Didn't we all know what the outcome would be and just thanked God it
didn't seem likely to happen?


The CW from the mid-80s was that we would *eventually* win the sea
battles,
after the Soviets melted a few of our HVUs down to slag.


Maybe after they caught John Walker and provided they didn't have any other
spies with their paws in our commo.


From the SSN standpoint alone, a squadron
of six ASW helos (of which 1-2 were always being worked on in the hangar
deck) was not going to be enough to counter a Soviet SSN tour de force
against Mother.

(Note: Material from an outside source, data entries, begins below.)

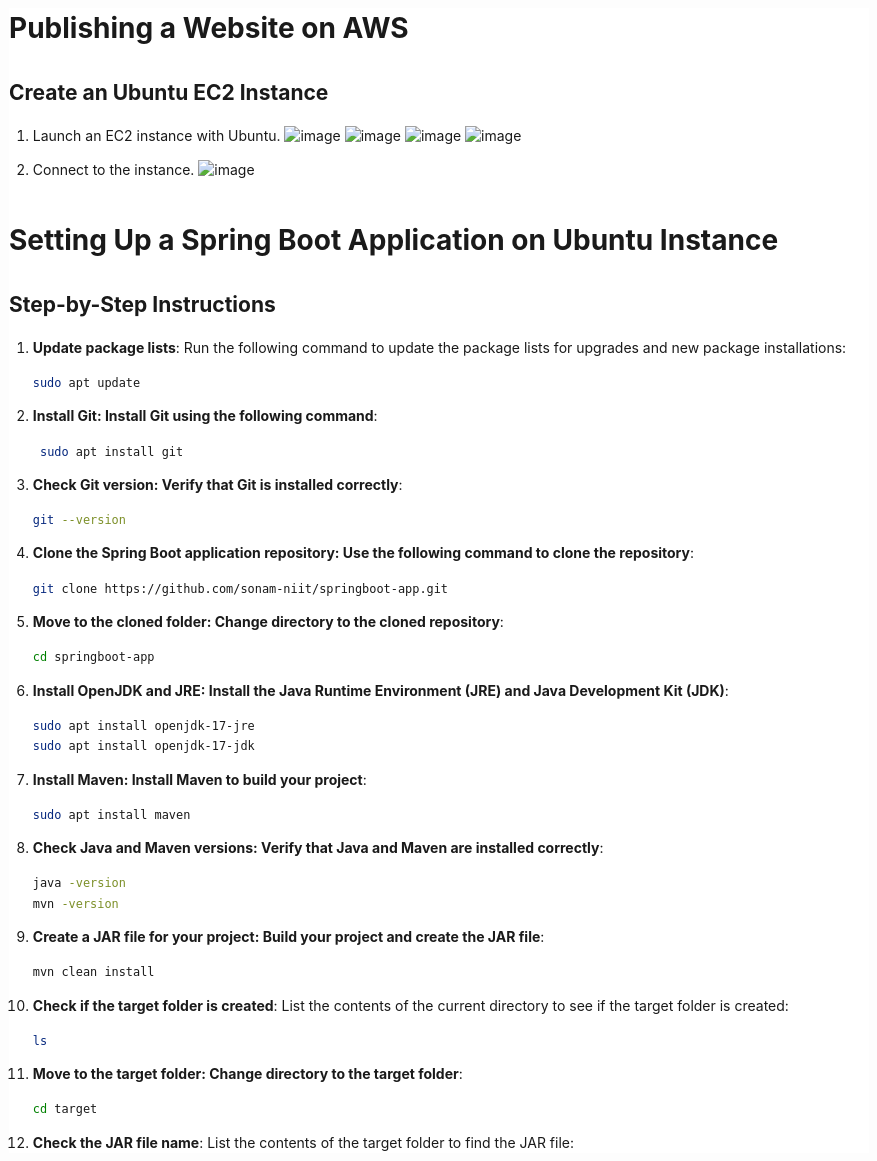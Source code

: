 # Publishing a Website on AWS

## Create an Ubuntu EC2 Instance
1. Launch an EC2 instance with Ubuntu.
   <img width="959" alt="image" src="https://github.com/user-attachments/assets/7654f6f8-57b4-4a80-87bc-001905dedc36" /> 
   <img width="960" alt="image" src="https://github.com/user-attachments/assets/4f1016de-2139-4f98-9a99-e3215132421d" /> 
   <img width="960" alt="image" src="https://github.com/user-attachments/assets/9d8d5fca-d584-4e52-a08a-765a226c9c2e" />
   <img width="960" alt="image" src="https://github.com/user-attachments/assets/5c71fb56-9ac9-4266-9b2c-d9e858d415b8" />

2. Connect to the instance.
   <img width="960" alt="image" src="https://github.com/user-attachments/assets/b2148846-3561-4c45-ac1c-b0f1acb3f378" />



# Setting Up a Spring Boot Application on Ubuntu Instance

## Step-by-Step Instructions

1. **Update package lists**: Run the following command to update the package lists for upgrades and new package installations:
   ```bash
   sudo apt update
2. **Install Git: Install Git using the following command**:
   ```bash
    sudo apt install git
3. **Check Git version: Verify that Git is installed correctly**: 
    ```bash
    git --version
4. **Clone the Spring Boot application repository: Use the following command to clone the repository**:
    ```bash
    git clone https://github.com/sonam-niit/springboot-app.git
5. **Move to the cloned folder: Change directory to the cloned repository**:
    ```bash
    cd springboot-app
6. **Install OpenJDK and JRE: Install the Java Runtime Environment (JRE) and Java Development Kit (JDK)**:
    ```bash
    sudo apt install openjdk-17-jre
    sudo apt install openjdk-17-jdk
7. **Install Maven: Install Maven to build your project**:
    ```bash
    sudo apt install maven
8. **Check Java and Maven versions: Verify that Java and Maven are installed correctly**:
    ```bash
    java -version
    mvn -version
9. **Create a JAR file for your project: Build your project and create the JAR file**:
    ```bash
    mvn clean install
10. **Check if the target folder is created**:
List the contents of the current directory to see if the target folder is created:
    ```bash
    ls
11. **Move to the target folder: Change directory to the target folder**:
    ```bash
    cd target
12. **Check the JAR file name**:
List the contents of the target folder to find the JAR file:
   ```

I think we both know how useless the VS assets always
seemed to be at real inner-zone ASW, but even if you throw in a bone for
them, we all pretty much agreed we wouldn't have a place to land if the
real **** happened.


My VS duty was with VS-31 on Ike - we re-made our squadron patch in 1981
to
reflect the fact that we had gone one entire year without submarine
contact.
It was one of the real reasons that I went into helicopters; the other
main
reason was that the VS AWs were just plain snobs - something I have never
heard
anyone say about us "knuckledragging SAR swimmer" AWHs. Its hard to be
full of
yourself when you are ****ing in your wetsuit to keep from freezing.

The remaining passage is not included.